Return every line of the records that includes the string "phục".

(THE DATA Opens)

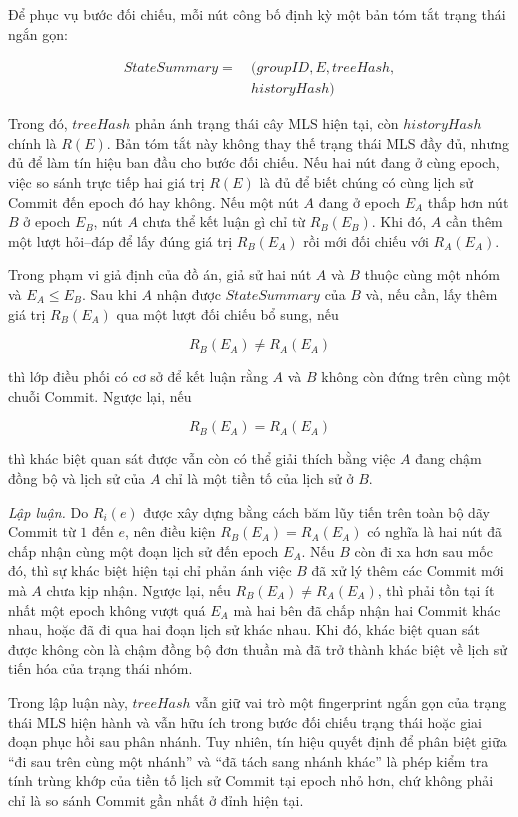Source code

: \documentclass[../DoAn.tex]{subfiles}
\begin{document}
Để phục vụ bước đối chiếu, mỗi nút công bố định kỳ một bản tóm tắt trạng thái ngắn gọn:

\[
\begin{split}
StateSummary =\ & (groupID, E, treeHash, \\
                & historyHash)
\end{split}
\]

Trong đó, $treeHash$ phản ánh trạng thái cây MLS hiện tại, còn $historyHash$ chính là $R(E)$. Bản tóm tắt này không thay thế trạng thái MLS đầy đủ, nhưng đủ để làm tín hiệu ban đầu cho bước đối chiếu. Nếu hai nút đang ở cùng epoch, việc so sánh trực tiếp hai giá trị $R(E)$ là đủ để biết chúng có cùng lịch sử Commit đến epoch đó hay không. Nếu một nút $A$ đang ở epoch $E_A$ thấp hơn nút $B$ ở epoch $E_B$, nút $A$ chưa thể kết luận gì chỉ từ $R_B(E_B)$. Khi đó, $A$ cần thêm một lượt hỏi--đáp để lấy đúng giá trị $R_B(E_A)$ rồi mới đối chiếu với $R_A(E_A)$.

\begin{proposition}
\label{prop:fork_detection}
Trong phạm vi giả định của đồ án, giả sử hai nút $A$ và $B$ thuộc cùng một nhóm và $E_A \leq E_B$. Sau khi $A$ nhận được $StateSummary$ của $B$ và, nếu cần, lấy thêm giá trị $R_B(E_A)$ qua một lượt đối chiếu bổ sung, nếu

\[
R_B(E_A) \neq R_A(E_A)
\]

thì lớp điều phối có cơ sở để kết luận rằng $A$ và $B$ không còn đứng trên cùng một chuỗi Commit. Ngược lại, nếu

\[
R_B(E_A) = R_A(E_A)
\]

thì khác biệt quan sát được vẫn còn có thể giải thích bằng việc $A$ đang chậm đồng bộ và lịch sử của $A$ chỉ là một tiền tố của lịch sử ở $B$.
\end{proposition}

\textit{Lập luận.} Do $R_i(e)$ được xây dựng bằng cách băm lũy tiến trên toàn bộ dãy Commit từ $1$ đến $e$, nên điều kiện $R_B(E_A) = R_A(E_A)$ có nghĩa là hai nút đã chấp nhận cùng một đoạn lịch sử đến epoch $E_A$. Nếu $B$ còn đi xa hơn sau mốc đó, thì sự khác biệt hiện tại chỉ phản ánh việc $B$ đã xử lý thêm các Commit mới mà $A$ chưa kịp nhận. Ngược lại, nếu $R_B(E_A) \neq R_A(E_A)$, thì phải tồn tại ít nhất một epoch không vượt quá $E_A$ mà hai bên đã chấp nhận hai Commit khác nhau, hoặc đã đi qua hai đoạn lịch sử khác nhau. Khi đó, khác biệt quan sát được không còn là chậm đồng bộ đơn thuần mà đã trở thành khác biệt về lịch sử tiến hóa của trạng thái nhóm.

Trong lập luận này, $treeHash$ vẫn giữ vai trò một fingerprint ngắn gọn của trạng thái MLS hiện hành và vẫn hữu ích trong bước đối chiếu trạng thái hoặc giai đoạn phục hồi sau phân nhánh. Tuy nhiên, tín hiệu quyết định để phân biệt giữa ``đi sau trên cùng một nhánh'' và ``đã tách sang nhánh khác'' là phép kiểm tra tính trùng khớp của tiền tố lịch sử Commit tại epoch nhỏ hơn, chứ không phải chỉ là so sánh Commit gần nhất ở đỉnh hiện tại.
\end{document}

(THE DATA Closes)

ANSWER TO THIS TASK:
Để phục vụ bước đối chiếu, mỗi nút công bố định kỳ một bản tóm tắt trạng thái ngắn gọn:
Trong lập luận này, $treeHash$ vẫn giữ vai trò một fingerprint ngắn gọn của trạng thái MLS hiện hành và vẫn hữu ích trong bước đối chiếu trạng thái hoặc giai đoạn phục hồi sau phân nhánh. Tuy nhiên, tín hiệu quyết định để phân biệt giữa ``đi sau trên cùng một nhánh'' và ``đã tách sang nhánh khác'' là phép kiểm tra tính trùng khớp của tiền tố lịch sử Commit tại epoch nhỏ hơn, chứ không phải chỉ là so sánh Commit gần nhất ở đỉnh hiện tại.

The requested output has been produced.